Previous approaches to statistical machine translation (SMT) have employed phrase-based models which represent phrases as sequences of fully-inflected words, and are otherwise devoid of linguistic detail. Such approaches are unable to generalize and essentially rely on memorizing the translations of words and phrases that are observed in training data.
This project aims to improve the quality of SMT through the introduction of more sophisticated models which represent phrases using multiple levels of information. This can include basic linguistic information such as part of speech, lemmas, and agreement information (case, number, person), as well as more sophisticated linguistic detail including semantic classes, argument structure, co-reference, phrase boundaries, and information propagated from syntactic heads.
By annotating all data with this information and extending models appropriately, there is the potential to learn much more from training than was possible under previous approaches. There is now the potential to learn translations of unseen words if other forms of the words occur; it is now possible to learn general facts about a language's word order; it is now feasible to use linguistic context to generate grammatical output. Such generalization has the potential to result in much higher quality translation, especially for languages that only have small amounts of training data. It therefore represents a significant advance over previous approaches to SMT.

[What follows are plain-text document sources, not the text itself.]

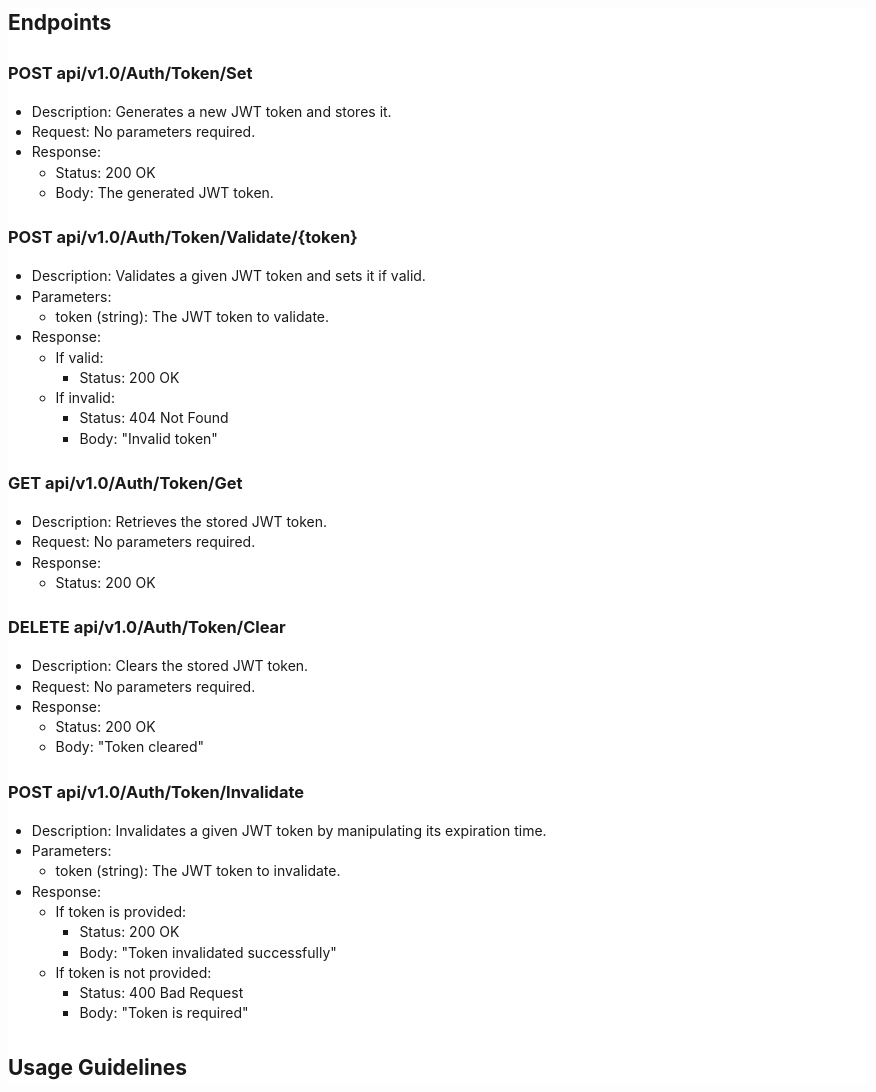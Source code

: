 ## Endpoints

### POST api/v1.0/Auth/Token/Set

- Description: Generates a new JWT token and stores it.
- Request: No parameters required.
- Response:
    - Status: 200 OK
    - Body: The generated JWT token.

### POST api/v1.0/Auth/Token/Validate/{token}

- Description: Validates a given JWT token and sets it if valid.
- Parameters:
    - token (string): The JWT token to validate.
- Response:
    - If valid:
        - Status: 200 OK
    - If invalid:
        - Status: 404 Not Found
        - Body: "Invalid token"

### GET api/v1.0/Auth/Token/Get

- Description: Retrieves the stored JWT token.
- Request: No parameters required.
- Response:
    - Status: 200 OK

### DELETE api/v1.0/Auth/Token/Clear

- Description: Clears the stored JWT token.
- Request: No parameters required.
- Response:
    - Status: 200 OK
    - Body: "Token cleared"

### POST api/v1.0/Auth/Token/Invalidate

- Description: Invalidates a given JWT token by manipulating its expiration time.
- Parameters:
    - token (string): The JWT token to invalidate.
- Response:
    - If token is provided:
        - Status: 200 OK
        - Body: "Token invalidated successfully"
    - If token is not provided:
        - Status: 400 Bad Request
        - Body: "Token is required"

## Usage Guidelines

Multi-level models have the potential for wide-ranging impact on all language technologies. Simultaneous modeling of different levels of representation is an extremely useful and natural way of describing language. This project is developing a general framework for the creation of multi-level probabilistic models of language and translation, and exploring its application to tasks beyond translation including generation, paraphrasing, and the automatic evaluation of natural language technologies.